Supplied material:
____________

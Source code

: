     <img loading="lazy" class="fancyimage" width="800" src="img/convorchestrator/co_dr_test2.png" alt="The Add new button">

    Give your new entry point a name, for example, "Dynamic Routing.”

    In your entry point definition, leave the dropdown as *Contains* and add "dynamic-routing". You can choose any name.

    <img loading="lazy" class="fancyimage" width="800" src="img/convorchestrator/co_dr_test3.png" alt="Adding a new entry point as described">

____________

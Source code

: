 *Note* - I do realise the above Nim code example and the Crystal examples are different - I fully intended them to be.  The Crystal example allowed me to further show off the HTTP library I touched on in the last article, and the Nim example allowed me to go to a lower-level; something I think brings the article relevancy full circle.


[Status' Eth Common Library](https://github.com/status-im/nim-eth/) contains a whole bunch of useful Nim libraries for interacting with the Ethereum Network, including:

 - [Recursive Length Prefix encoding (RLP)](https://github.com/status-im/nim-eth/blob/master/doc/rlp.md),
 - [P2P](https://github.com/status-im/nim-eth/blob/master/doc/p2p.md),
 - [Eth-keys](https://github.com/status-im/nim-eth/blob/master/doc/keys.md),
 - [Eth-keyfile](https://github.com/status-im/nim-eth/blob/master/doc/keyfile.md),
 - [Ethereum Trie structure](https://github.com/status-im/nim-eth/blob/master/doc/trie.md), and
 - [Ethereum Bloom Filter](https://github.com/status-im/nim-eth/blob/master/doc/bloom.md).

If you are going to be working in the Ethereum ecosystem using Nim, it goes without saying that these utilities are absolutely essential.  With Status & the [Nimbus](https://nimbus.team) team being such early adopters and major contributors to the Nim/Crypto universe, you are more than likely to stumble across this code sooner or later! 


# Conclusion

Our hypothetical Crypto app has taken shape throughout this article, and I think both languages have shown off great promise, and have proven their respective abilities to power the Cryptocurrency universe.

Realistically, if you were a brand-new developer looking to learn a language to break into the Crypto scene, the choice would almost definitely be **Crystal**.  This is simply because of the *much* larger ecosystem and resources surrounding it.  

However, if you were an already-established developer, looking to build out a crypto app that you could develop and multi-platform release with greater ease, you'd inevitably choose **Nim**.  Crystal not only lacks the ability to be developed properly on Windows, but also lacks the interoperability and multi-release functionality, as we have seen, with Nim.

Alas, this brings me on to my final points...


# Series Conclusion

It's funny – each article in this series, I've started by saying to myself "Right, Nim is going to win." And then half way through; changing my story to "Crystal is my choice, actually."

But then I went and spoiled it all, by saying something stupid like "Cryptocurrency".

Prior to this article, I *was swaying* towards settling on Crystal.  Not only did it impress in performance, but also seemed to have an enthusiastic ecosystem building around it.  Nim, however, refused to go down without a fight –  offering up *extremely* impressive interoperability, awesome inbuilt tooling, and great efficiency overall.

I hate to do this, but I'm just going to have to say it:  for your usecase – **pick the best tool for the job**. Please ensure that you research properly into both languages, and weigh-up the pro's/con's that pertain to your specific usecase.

____________

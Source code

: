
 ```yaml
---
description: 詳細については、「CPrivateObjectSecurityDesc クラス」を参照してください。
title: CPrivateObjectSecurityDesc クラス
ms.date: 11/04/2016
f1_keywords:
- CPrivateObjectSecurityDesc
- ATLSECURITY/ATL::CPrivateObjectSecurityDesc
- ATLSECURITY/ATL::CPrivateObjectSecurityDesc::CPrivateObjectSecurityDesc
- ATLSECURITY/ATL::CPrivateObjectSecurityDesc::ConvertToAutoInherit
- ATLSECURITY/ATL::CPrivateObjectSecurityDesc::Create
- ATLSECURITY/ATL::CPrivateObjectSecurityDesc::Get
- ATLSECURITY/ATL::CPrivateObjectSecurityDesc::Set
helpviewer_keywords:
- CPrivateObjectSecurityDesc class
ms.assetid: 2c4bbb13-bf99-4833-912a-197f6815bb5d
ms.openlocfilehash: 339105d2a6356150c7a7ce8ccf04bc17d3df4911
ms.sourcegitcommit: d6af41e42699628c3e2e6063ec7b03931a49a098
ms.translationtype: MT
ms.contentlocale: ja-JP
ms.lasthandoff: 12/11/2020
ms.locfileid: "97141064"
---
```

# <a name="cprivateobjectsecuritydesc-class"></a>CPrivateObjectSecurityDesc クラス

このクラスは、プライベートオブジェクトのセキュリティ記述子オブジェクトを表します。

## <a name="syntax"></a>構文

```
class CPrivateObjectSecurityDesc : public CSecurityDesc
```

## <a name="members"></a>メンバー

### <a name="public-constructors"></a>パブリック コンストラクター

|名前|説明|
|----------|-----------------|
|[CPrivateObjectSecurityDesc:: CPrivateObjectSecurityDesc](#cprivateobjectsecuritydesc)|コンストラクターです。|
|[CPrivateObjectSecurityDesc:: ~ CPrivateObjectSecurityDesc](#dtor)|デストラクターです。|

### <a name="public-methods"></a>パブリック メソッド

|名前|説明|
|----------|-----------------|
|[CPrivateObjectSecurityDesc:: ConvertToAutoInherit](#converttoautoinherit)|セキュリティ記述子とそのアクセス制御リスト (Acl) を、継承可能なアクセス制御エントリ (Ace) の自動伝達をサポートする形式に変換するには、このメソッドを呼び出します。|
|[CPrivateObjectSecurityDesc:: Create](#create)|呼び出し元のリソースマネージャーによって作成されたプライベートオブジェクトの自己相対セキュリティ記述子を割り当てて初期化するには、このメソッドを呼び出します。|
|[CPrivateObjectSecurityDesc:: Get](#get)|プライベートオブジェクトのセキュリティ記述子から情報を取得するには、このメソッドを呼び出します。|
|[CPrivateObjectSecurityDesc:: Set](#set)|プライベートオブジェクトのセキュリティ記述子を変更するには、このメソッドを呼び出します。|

____________

Instructions to follow: Starting at the line above that holds "Prior to this" and ending at the line that holds "I hate to do", transcribe each line exactly and include no other lines.

Reply to the task:
Prior to this article, I *was swaying* towards settling on Crystal.  Not only did it impress in performance, but also seemed to have an enthusiastic ecosystem building around it.  Nim, however, refused to go down without a fight –  offering up *extremely* impressive interoperability, awesome inbuilt tooling, and great efficiency overall.

I hate to do this, but I'm just going to have to say it:  for your usecase – **pick the best tool for the job**. Please ensure that you research properly into both languages, and weigh-up the pro's/con's that pertain to your specific usecase.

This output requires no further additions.